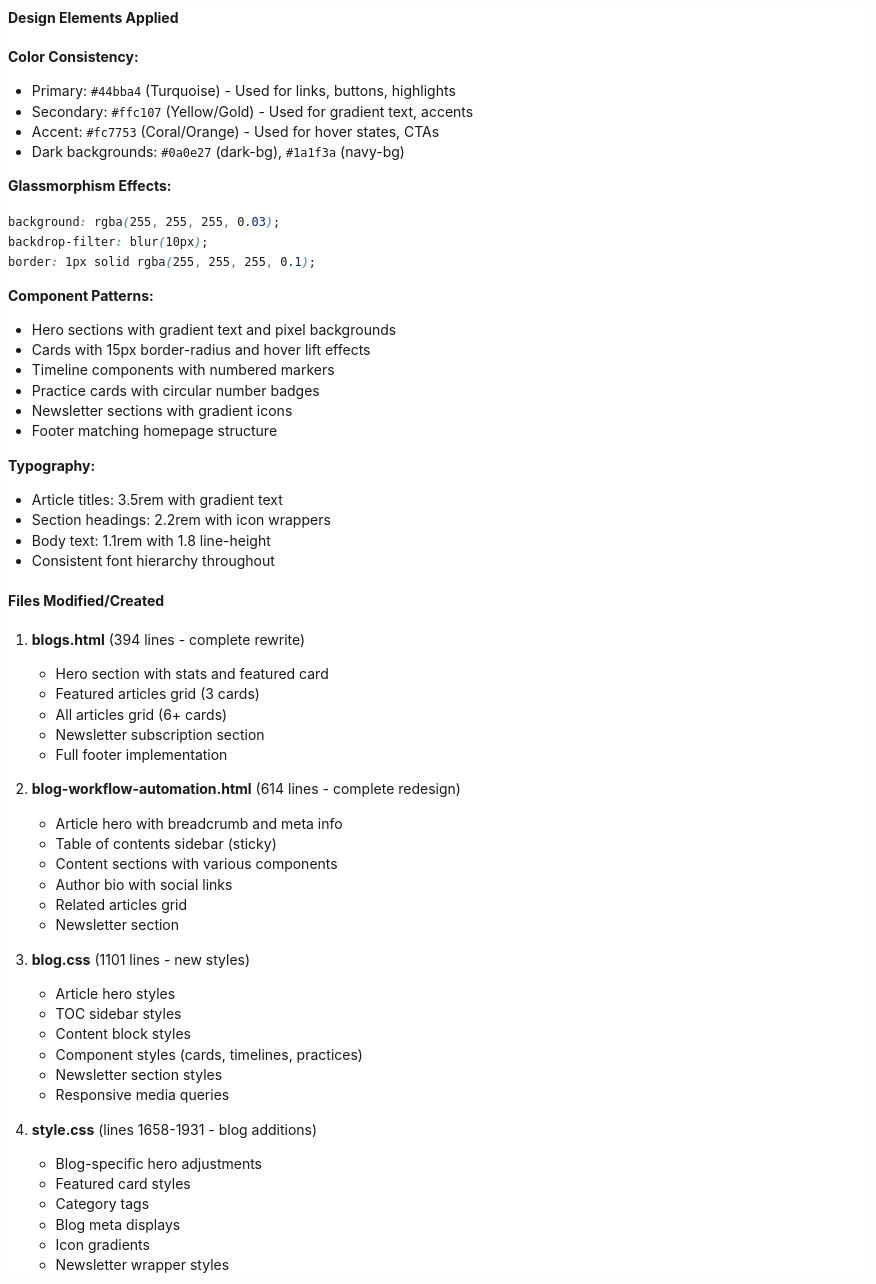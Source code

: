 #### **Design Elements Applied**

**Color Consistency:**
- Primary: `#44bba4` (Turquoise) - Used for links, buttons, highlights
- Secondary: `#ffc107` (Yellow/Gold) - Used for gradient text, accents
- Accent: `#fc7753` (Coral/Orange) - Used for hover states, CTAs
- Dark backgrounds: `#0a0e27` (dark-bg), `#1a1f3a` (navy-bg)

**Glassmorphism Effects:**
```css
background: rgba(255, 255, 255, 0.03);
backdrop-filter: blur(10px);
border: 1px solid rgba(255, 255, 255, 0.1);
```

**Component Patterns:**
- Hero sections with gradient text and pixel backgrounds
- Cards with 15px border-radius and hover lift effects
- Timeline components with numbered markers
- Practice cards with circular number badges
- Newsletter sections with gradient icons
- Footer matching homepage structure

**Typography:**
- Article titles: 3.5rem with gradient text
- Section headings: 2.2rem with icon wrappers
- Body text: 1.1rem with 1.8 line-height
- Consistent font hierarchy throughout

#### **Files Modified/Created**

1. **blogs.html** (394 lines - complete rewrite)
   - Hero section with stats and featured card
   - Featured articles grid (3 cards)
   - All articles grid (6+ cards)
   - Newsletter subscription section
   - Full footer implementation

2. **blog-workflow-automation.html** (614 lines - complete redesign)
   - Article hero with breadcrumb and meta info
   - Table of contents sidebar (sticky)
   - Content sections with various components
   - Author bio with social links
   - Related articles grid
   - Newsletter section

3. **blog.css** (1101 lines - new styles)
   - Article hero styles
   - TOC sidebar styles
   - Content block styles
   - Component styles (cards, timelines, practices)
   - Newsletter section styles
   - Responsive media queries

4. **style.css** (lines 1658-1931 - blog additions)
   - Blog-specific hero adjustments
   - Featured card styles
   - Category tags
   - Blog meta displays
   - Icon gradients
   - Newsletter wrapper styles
------------------------------------------------------------
**PROBLEM DETAILS**
The answer must be every line of the listing that holds the word "links".

**TASK OUTPUT**
- Primary: `#44bba4` (Turquoise) - Used for links, buttons, highlights
   - Author bio with social links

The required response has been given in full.